Stored data:
▽

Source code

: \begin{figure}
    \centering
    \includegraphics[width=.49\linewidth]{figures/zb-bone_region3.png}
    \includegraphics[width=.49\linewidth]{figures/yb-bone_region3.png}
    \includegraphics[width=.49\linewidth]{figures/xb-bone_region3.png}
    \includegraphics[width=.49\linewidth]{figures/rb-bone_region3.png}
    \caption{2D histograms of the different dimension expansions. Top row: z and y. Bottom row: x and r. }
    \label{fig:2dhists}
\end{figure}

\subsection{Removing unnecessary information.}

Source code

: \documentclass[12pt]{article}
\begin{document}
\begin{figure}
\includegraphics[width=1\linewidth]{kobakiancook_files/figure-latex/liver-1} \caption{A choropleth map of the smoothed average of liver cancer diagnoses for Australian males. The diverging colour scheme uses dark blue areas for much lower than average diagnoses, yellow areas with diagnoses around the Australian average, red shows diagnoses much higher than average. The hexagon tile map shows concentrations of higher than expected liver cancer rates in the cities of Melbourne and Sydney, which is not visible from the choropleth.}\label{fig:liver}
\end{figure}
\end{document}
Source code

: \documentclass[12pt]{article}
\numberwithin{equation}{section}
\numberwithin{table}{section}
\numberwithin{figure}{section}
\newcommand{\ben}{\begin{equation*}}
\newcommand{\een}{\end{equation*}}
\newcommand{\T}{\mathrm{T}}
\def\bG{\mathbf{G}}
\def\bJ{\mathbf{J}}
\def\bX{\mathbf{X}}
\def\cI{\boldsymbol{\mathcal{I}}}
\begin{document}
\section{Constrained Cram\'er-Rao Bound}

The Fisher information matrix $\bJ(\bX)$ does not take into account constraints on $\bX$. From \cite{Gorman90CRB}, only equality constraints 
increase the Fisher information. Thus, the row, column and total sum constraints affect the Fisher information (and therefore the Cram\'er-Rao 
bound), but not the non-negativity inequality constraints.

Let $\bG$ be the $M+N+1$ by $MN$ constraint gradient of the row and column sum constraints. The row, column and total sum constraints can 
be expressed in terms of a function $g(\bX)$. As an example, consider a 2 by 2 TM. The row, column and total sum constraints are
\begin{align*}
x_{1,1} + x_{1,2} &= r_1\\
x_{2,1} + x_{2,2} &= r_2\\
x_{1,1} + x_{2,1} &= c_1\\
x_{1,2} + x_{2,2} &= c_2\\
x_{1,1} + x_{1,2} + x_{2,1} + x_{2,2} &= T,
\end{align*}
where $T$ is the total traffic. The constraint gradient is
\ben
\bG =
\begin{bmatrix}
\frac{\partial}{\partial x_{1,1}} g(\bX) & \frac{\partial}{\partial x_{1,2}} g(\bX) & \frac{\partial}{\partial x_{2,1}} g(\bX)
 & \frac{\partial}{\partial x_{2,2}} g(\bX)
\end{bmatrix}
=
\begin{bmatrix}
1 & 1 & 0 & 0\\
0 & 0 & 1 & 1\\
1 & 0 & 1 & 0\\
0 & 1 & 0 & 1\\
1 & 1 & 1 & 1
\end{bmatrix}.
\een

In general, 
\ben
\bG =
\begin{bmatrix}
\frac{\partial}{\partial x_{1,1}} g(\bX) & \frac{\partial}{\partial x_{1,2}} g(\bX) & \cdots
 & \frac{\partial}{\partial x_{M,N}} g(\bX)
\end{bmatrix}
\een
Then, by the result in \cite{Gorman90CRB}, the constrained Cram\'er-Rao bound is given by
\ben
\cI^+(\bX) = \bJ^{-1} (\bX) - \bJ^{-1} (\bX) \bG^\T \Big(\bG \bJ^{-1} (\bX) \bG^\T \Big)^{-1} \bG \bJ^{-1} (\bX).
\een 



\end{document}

△

▸ DIRECTIONS FOR THIS TASK
When a line in the records above contains the word "linewidth", copy it.

▸ ANSWER BOX
    \includegraphics[width=.49\linewidth]{figures/zb-bone_region3.png}
    \includegraphics[width=.49\linewidth]{figures/yb-bone_region3.png}
    \includegraphics[width=.49\linewidth]{figures/xb-bone_region3.png}
    \includegraphics[width=.49\linewidth]{figures/rb-bone_region3.png}
\includegraphics[width=1\linewidth]{kobakiancook_files/figure-latex/liver-1} \caption{A choropleth map of the smoothed average of liver cancer diagnoses for Australian males. The diverging colour scheme uses dark blue areas for much lower than average diagnoses, yellow areas with diagnoses around the Australian average, red shows diagnoses much higher than average. The hexagon tile map shows concentrations of higher than expected liver cancer rates in the cities of Melbourne and Sydney, which is not visible from the choropleth.}\label{fig:liver}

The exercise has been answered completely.